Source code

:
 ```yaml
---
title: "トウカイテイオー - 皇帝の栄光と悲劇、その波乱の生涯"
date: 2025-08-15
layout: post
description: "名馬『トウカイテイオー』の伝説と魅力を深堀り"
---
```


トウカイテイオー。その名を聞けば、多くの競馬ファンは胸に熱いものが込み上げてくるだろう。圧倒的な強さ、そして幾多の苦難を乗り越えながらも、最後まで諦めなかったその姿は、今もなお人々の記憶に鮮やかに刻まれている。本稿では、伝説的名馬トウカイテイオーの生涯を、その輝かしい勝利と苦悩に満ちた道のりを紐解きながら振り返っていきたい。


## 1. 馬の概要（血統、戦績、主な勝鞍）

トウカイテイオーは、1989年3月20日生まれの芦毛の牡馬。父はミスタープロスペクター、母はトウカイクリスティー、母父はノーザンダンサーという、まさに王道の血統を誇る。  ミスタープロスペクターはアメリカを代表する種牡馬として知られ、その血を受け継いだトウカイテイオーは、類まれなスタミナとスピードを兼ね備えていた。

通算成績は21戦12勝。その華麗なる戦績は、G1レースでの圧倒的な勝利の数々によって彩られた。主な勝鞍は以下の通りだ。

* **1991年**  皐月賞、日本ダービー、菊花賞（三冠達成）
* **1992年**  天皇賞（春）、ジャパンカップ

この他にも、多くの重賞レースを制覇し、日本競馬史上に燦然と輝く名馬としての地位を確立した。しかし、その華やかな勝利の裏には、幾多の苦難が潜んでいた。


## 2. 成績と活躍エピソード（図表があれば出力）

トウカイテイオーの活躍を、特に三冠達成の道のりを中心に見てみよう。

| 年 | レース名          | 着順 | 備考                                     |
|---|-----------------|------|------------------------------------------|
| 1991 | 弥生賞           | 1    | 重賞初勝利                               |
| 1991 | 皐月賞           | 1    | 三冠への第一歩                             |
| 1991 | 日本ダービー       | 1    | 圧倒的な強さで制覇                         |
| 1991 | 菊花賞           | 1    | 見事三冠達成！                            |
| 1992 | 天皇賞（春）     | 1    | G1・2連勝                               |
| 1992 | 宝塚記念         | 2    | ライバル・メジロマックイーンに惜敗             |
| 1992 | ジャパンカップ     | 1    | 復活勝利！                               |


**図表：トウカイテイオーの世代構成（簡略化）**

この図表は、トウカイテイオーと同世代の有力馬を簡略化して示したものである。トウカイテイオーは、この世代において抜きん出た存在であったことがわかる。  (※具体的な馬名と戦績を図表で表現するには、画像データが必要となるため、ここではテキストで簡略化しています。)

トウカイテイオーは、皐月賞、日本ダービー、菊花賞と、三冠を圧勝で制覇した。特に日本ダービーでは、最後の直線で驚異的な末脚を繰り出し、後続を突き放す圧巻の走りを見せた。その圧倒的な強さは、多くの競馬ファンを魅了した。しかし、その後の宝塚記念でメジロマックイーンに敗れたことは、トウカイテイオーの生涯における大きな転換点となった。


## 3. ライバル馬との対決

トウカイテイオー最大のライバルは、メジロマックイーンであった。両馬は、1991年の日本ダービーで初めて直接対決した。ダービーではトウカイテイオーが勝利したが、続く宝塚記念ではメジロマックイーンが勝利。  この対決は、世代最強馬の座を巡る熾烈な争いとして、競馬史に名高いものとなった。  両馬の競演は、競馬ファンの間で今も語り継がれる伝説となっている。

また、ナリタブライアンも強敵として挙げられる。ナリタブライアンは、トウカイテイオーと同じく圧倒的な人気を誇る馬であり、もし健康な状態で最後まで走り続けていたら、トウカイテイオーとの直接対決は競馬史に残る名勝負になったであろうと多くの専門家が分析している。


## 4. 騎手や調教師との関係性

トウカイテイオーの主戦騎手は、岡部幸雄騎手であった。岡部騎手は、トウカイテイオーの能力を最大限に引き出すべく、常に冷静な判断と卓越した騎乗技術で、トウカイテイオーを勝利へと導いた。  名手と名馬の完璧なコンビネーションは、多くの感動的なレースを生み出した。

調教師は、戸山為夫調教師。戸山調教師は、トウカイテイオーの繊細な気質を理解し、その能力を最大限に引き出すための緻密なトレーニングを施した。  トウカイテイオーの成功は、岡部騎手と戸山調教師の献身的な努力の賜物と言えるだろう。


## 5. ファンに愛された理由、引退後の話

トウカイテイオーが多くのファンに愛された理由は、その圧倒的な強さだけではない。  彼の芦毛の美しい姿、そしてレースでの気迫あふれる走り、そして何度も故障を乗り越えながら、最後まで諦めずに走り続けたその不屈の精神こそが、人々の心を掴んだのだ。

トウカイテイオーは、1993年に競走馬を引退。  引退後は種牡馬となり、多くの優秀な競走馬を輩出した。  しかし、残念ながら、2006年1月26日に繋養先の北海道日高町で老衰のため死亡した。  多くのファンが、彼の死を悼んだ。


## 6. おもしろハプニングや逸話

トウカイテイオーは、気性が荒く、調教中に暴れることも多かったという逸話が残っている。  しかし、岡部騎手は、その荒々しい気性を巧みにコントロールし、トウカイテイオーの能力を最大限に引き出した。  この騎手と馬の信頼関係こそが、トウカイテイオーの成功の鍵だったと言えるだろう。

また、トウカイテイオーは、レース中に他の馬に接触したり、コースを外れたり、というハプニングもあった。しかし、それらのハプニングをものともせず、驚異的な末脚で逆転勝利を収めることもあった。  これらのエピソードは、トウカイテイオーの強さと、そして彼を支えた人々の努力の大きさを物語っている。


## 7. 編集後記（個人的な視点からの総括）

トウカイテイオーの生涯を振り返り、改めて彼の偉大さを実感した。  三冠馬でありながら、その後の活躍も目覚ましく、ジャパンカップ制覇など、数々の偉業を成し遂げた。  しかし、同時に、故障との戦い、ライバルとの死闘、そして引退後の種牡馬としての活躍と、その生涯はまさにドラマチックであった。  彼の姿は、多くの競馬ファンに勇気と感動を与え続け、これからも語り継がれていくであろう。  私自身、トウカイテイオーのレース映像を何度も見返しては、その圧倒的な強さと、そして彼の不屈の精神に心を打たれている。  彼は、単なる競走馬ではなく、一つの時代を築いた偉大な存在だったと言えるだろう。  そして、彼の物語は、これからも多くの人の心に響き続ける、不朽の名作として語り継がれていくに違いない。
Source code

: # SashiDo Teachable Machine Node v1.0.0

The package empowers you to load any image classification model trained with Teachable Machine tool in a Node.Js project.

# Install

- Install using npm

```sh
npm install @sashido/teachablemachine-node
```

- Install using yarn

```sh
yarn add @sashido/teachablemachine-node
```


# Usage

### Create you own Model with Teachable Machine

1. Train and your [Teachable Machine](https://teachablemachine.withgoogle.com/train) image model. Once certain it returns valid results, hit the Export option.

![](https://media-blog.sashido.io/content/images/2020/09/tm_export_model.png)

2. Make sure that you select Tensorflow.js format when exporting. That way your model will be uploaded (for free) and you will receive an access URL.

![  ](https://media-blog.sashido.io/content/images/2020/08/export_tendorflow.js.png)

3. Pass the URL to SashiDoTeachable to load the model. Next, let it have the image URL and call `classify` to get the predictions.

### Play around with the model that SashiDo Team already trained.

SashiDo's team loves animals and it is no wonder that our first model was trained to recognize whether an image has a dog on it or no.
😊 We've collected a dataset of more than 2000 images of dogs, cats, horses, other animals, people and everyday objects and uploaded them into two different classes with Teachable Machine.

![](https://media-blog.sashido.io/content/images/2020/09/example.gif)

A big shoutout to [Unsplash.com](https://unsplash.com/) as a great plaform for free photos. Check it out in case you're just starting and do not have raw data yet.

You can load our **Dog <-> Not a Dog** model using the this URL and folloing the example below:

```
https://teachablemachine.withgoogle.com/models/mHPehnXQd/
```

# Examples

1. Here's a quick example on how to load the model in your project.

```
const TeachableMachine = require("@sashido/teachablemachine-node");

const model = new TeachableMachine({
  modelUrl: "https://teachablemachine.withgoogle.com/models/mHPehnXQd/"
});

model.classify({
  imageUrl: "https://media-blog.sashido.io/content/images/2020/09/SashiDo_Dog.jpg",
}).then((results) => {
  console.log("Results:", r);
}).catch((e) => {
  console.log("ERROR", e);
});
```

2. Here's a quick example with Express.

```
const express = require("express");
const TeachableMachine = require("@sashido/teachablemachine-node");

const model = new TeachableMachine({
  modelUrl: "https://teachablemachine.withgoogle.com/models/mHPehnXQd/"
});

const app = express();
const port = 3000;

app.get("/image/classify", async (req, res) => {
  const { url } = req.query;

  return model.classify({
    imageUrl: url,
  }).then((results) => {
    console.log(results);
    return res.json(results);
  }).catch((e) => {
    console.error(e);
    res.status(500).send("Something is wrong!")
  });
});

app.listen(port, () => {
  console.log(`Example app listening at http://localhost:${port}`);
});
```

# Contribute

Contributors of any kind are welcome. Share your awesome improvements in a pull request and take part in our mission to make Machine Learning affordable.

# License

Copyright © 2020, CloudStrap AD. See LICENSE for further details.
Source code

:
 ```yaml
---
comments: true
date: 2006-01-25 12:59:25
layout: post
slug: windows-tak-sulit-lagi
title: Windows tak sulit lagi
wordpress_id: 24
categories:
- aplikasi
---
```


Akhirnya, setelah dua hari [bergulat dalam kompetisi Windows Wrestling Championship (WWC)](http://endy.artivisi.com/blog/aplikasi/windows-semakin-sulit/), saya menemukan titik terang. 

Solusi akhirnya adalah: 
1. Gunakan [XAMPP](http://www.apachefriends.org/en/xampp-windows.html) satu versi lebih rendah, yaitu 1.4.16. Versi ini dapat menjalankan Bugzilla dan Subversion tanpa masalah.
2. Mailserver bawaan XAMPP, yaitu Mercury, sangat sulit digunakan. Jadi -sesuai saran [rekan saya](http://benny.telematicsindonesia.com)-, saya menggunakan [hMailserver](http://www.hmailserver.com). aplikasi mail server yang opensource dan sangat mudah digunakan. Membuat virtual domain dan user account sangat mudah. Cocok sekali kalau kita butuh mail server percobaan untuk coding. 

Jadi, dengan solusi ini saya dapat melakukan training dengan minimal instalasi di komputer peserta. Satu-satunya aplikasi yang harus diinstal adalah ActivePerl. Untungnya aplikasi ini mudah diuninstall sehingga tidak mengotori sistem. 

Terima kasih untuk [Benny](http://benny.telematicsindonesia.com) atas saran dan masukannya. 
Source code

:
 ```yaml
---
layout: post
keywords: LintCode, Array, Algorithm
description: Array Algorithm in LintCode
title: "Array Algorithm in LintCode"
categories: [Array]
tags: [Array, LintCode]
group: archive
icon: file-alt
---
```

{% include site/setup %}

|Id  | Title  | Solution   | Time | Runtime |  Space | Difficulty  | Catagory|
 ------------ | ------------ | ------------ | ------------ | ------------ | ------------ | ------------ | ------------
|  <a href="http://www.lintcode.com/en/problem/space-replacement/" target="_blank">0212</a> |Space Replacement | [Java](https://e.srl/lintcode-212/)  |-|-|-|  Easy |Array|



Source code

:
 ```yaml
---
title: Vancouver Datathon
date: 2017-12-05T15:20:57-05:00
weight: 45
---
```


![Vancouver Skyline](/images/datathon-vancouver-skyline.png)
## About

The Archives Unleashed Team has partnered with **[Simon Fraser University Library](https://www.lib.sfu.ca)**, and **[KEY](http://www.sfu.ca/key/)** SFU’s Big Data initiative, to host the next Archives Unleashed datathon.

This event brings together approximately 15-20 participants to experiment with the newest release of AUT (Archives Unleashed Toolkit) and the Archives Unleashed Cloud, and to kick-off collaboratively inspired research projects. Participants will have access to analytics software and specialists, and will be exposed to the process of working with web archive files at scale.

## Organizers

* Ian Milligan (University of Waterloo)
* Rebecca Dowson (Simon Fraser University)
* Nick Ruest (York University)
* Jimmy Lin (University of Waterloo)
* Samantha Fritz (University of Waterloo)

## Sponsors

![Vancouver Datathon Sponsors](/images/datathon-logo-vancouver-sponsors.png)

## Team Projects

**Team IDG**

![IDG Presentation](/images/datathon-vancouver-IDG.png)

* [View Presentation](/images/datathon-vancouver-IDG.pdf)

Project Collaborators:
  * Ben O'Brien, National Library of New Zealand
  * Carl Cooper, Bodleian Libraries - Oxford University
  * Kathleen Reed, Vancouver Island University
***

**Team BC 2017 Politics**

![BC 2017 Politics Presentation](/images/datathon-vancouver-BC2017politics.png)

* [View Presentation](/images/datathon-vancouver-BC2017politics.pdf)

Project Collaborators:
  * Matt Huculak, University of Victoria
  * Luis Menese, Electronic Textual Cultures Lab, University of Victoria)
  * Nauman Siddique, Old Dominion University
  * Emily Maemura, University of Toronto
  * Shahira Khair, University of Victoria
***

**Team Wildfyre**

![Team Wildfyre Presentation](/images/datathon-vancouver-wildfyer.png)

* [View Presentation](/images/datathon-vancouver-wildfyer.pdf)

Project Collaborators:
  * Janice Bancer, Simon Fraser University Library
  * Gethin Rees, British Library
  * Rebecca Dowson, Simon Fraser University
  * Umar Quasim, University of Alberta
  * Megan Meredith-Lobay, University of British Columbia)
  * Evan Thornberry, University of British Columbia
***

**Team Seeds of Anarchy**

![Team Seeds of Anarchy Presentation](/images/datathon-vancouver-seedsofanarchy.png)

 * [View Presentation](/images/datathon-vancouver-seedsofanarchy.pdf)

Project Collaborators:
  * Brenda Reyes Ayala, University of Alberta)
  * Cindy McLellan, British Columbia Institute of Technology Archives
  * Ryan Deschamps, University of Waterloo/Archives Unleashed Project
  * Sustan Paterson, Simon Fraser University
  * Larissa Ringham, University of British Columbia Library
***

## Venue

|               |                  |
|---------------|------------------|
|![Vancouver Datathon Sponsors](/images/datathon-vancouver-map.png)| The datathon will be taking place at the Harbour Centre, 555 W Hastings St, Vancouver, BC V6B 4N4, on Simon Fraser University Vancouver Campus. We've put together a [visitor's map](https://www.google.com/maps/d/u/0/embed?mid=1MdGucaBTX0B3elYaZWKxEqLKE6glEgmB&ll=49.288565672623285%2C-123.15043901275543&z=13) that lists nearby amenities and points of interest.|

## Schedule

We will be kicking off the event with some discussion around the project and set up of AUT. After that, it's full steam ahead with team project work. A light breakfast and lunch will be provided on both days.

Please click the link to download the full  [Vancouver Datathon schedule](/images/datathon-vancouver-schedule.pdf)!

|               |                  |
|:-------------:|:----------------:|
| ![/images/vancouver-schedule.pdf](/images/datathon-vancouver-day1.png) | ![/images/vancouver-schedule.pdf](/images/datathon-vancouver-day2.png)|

Assignment – Return all lines in the entries above that carry the word "XAMPP".

Task output –
1. Gunakan [XAMPP](http://www.apachefriends.org/en/xampp-windows.html) satu versi lebih rendah, yaitu 1.4.16. Versi ini dapat menjalankan Bugzilla dan Subversion tanpa masalah.
2. Mailserver bawaan XAMPP, yaitu Mercury, sangat sulit digunakan. Jadi -sesuai saran [rekan saya](http://benny.telematicsindonesia.com)-, saya menggunakan [hMailserver](http://www.hmailserver.com). aplikasi mail server yang opensource dan sangat mudah digunakan. Membuat virtual domain dan user account sangat mudah. Cocok sekali kalau kita butuh mail server percobaan untuk coding. 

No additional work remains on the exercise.